Jonathan Lindsell, 30 June 2015

A minority of EU Outers are presenting views online and in the papers that could be read as gloating over Greece. Greece’s imminent default and likely exit from the single currency is an all-too-tempting chance to say ‘I told you so!’

The events that brought Greece to this position are held up, variously, as proof that the Eurogroup’s leaders and institutions are ideologically blind; that Greece (and by extension, other Mediterranean states) is feckless and unable to control spending; that the single currency was doomed from the start; and that British supporters of the euro are intellectually bankrupt.

Separately, the eurozone and Greek leaders’ inability to compromise is held high as evidence that David Cameron’s renegotiation will achieve nothing. Sceptics’ message is either that the EU does not have time for Cameron’s demands, or that it has the time but will refuse. Reform is impossible so we must leave.
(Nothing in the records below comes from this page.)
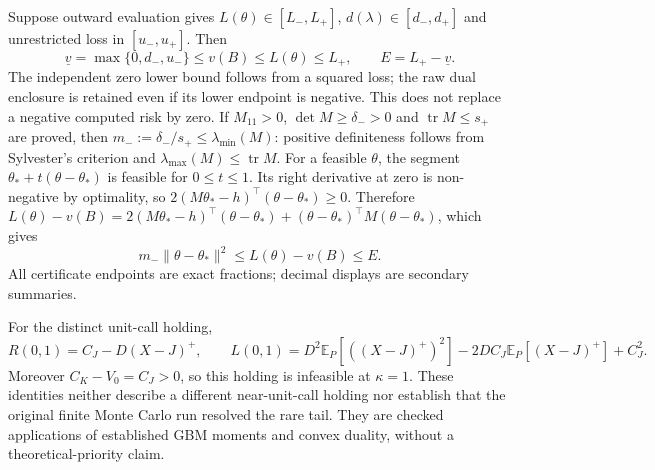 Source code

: \documentclass[11pt]{article}
\begin{document}
Suppose outward evaluation gives $L(\theta)\in[L_-,L_+]$,
$d(\lambda)\in[d_-,d_+]$ and unrestricted loss in $[u_-,u_+]$.
Then
\begin{equation}
 \underline v=\max\{0,d_-,u_-\}\leq v(B)\leq L(\theta)\leq L_+,
 \qquad E=L_+-\underline v.
 \label{eq:h-outward-value-gap}
\end{equation}
The independent zero lower bound follows from a squared loss; the raw
dual enclosure is retained even if its lower endpoint is negative.
This does not replace a negative computed risk by zero.
If $M_{11}>0$, $\det M\geq\delta_->0$ and
$\operatorname{tr}M\leq s_+$ are proved, then
$m_-:=\delta_-/s_+\leq\lambda_{\min}(M)$:
positive definiteness follows from Sylvester's criterion and
$\lambda_{\max}(M)\leq\operatorname{tr}M$.
For a feasible $\theta$, the segment
$\theta_*+t(\theta-\theta_*)$ is feasible for $0\leq t\leq1$.
Its right derivative at zero is non-negative by optimality, so
$2(M\theta_*-h)^\top(\theta-\theta_*)\geq0$. Therefore
$L(\theta)-v(B)=2(M\theta_*-h)^\top(\theta-\theta_*)
+(\theta-\theta_*)^\top M(\theta-\theta_*)$, which gives
\begin{equation}
 m_-\|\theta-\theta_*\|^2
 \leq L(\theta)-v(B)\leq E.
 \label{eq:h-outward-position-bound}
\end{equation}
All certificate endpoints are exact fractions; decimal displays are
secondary summaries.

For the distinct unit-call holding,
\begin{equation}
 R(0,1)=C_J-D(X-J)^+,\qquad
 L(0,1)=D^2\mathbb E_P[((X-J)^+)^2]
 -2DC_J\mathbb E_P[(X-J)^+]+C_J^2.
 \label{eq:h-unit-call-tail-risk}
\end{equation}
Moreover $C_K-V_0=C_J>0$, so this holding is infeasible at $\kappa=1$.
These identities neither describe a different near-unit-call holding nor
establish that the original finite Monte Carlo run resolved the rare tail.
They are checked applications of established GBM moments and convex
duality, without a theoretical-priority claim.
\end{document}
EU-sceptics would do well not to appear triumphalist when discussing the fiscal hardships of a state that has already suffered five years of severe austerity. This is a growing ethical and humanitarian problem for a member of a club that Britain is still in. Using Greece to score rhetorical points in support of Brexit may feel like vindication, but to wavering voters in the EU referendum, it could easily appear callous or reinforce the stereotype of sceptics being anti-European rather than anti-EU. In short, dancing over the euro’s tatters would be tactically short-sighted.

Secondly, the very implacability of the Eurogroup which makes the current crisis seem undemocratic and distasteful could be used by EU supporters later. If Outers paint a confident, positive picture of Britain outside the EU during campaigning, their opponents will remind the audience: this all depends on EU agreement, and if you all remember June 2015, the EU won’t budge. An exit agreement will need the approval of all the EU states unless it is a clean break to the WTO option, a path even many sceptics dislike. The market is already showing how much punishes instability.

A common EU-sceptic refrain runs along the lines: Europe sells more to Britain than Britain to Europe so it’s in their best interests to offer free trade if we leave. This may be valid, but the Greek experience suggests some EU states do not evaluate their best interests anything like UK commentators do. Greek default is not in the single currency or the single market’s best interests. Again, focusing on Eurogroup obduracy over Greek loans only highlights how hard-nosed the continent’s leaders might be during UK exit discussions.

Later today Greece’s situation may get even worse as an IMF default starts a domino-effect of linked defaults. Of course it is important to discuss the currency and unions’ failings, and to discuss constructive measures, but sceptics must ensure they do not go overboard with their condemnation or they risk alienating moderates and highlighting Brexit’s own difficulties.

Jonathan Lindsell is EU research fellow at Civitas.